DATASET EXTRACT —
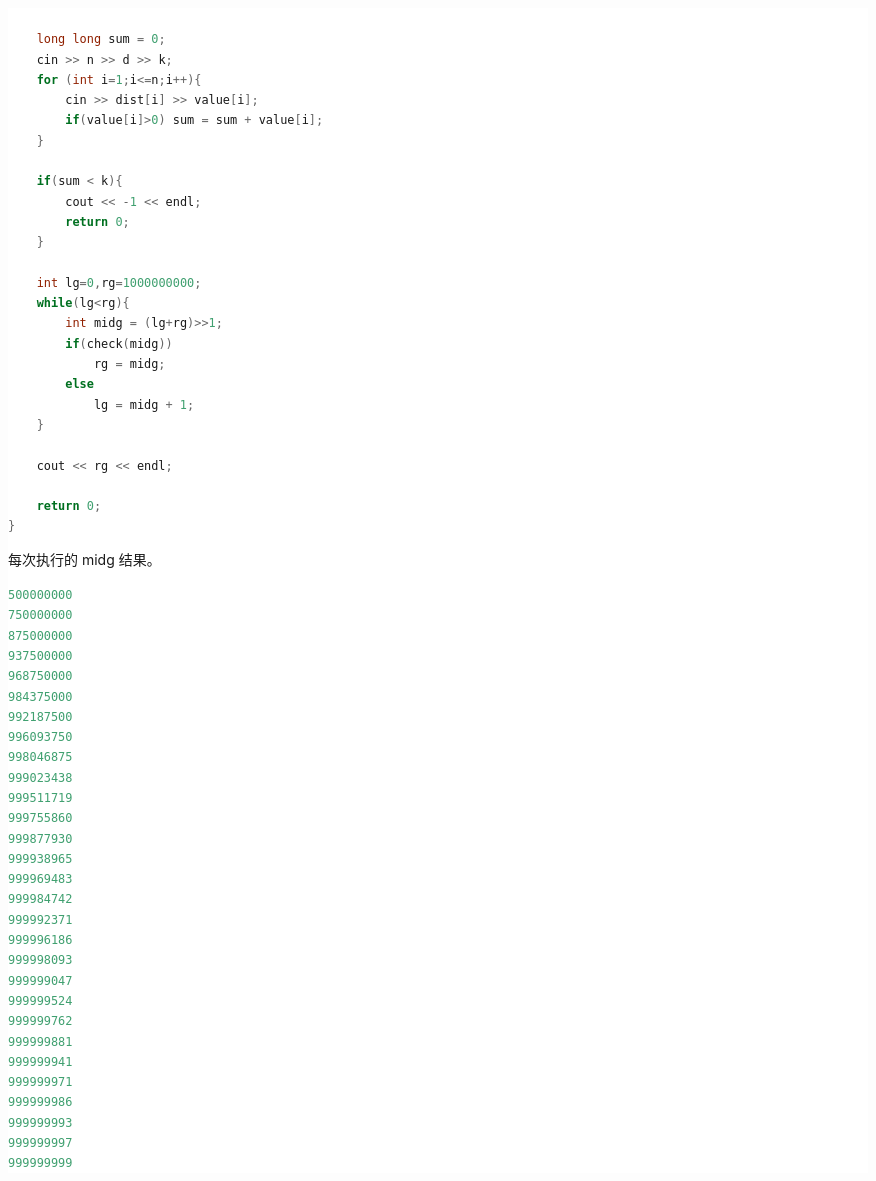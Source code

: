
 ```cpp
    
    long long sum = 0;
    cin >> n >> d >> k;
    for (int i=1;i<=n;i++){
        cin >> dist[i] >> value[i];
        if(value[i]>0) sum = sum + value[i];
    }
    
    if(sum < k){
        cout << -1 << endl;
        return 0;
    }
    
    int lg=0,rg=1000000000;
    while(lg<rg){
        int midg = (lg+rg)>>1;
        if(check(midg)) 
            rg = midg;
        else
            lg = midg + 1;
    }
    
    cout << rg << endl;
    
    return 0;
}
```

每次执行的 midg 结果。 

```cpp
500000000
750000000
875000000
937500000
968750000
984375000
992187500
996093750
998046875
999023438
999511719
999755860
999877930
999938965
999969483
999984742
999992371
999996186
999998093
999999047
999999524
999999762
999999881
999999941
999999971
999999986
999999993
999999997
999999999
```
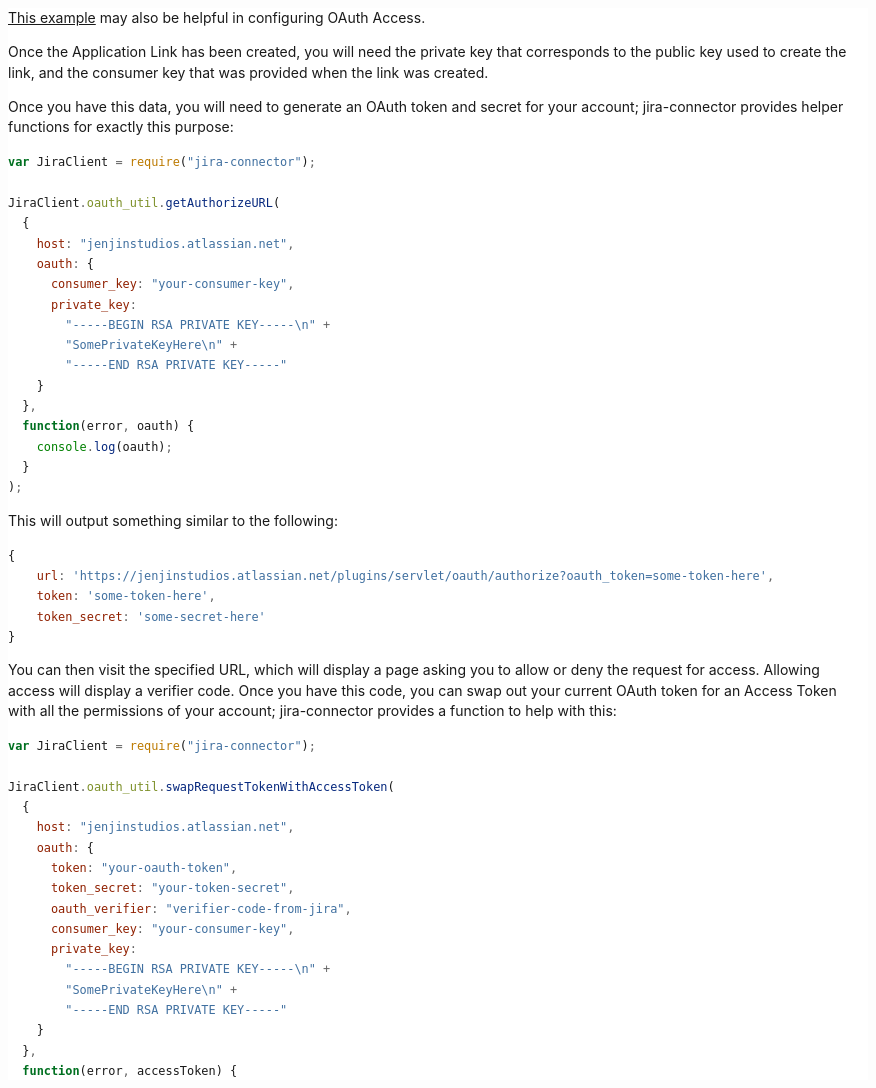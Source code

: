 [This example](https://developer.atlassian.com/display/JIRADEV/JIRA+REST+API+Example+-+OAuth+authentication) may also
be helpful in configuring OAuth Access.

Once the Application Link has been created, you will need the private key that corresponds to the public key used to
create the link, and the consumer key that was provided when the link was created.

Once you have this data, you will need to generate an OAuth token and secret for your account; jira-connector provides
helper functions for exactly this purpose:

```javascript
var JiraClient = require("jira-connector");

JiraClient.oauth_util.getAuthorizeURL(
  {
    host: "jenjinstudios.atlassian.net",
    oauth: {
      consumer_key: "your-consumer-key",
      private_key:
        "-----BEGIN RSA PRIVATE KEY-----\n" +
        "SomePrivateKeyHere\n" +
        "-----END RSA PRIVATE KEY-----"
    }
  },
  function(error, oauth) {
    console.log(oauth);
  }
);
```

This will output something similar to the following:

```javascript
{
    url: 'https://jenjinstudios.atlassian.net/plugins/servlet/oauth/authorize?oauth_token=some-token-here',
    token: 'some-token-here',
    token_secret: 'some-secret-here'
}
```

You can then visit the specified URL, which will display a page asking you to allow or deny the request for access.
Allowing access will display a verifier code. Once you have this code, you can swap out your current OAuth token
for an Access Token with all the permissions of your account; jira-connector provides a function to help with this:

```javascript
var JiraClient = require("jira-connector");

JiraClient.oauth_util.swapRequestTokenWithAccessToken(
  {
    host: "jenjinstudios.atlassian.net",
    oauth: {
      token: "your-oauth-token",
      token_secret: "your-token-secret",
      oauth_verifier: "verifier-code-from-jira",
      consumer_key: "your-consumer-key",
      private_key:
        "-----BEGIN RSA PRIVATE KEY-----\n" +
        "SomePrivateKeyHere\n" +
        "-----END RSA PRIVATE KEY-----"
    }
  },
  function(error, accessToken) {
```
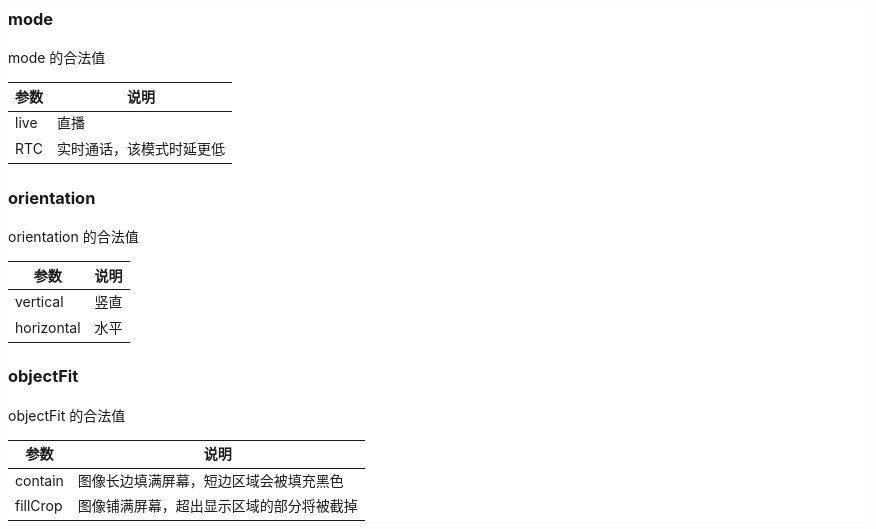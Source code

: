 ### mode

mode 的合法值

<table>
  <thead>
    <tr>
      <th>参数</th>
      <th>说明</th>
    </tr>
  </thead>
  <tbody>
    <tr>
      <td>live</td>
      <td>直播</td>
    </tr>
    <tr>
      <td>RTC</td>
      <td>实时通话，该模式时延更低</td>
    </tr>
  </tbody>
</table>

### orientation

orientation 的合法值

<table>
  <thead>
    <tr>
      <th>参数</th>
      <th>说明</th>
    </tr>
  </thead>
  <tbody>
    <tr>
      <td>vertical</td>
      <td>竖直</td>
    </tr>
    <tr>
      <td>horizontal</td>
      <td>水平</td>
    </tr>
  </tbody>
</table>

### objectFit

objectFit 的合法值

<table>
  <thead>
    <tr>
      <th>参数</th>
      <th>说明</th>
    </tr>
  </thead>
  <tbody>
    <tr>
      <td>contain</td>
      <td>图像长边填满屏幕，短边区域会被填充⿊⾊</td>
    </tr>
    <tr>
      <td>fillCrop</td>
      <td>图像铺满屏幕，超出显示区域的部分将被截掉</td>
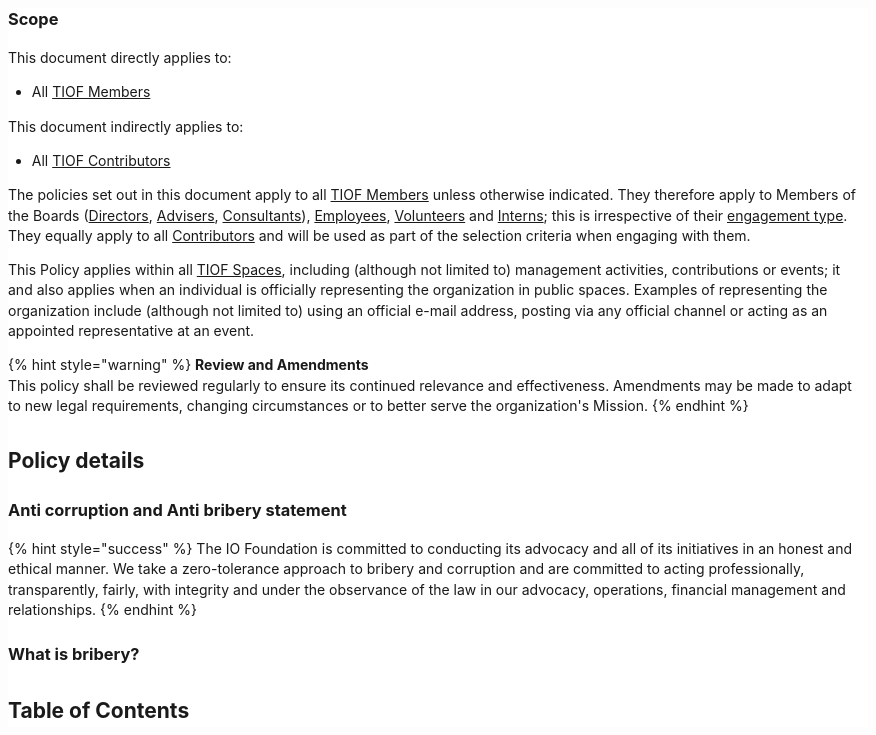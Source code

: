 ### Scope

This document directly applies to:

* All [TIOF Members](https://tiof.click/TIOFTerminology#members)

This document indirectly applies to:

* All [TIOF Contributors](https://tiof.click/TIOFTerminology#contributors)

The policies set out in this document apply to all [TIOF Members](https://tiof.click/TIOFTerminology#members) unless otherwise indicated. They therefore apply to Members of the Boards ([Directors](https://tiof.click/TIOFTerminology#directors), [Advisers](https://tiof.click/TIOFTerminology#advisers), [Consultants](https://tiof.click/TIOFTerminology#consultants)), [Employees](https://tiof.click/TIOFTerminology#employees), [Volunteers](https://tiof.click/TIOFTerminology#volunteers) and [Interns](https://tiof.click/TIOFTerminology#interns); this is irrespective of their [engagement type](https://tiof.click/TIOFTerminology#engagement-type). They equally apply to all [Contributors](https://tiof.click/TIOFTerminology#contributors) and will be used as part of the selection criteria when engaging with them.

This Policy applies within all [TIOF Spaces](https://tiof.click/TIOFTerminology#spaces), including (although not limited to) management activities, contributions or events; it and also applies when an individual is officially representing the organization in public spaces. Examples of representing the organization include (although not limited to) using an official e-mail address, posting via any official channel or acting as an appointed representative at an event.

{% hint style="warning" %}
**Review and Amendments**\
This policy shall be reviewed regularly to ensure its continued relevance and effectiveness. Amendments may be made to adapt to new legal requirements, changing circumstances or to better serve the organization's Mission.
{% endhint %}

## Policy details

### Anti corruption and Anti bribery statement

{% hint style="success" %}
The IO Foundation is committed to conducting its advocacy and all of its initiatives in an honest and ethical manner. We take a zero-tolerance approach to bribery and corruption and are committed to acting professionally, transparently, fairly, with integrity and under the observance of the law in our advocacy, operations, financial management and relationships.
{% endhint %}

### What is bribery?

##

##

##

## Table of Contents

DIRECTIONS —
Every line with the string "JiraClient" in the material should be returned.

TASK OUTPUT —
var JiraClient = require("jira-connector");
JiraClient.oauth_util.getAuthorizeURL(
var JiraClient = require("jira-connector");
JiraClient.oauth_util.swapRequestTokenWithAccessToken(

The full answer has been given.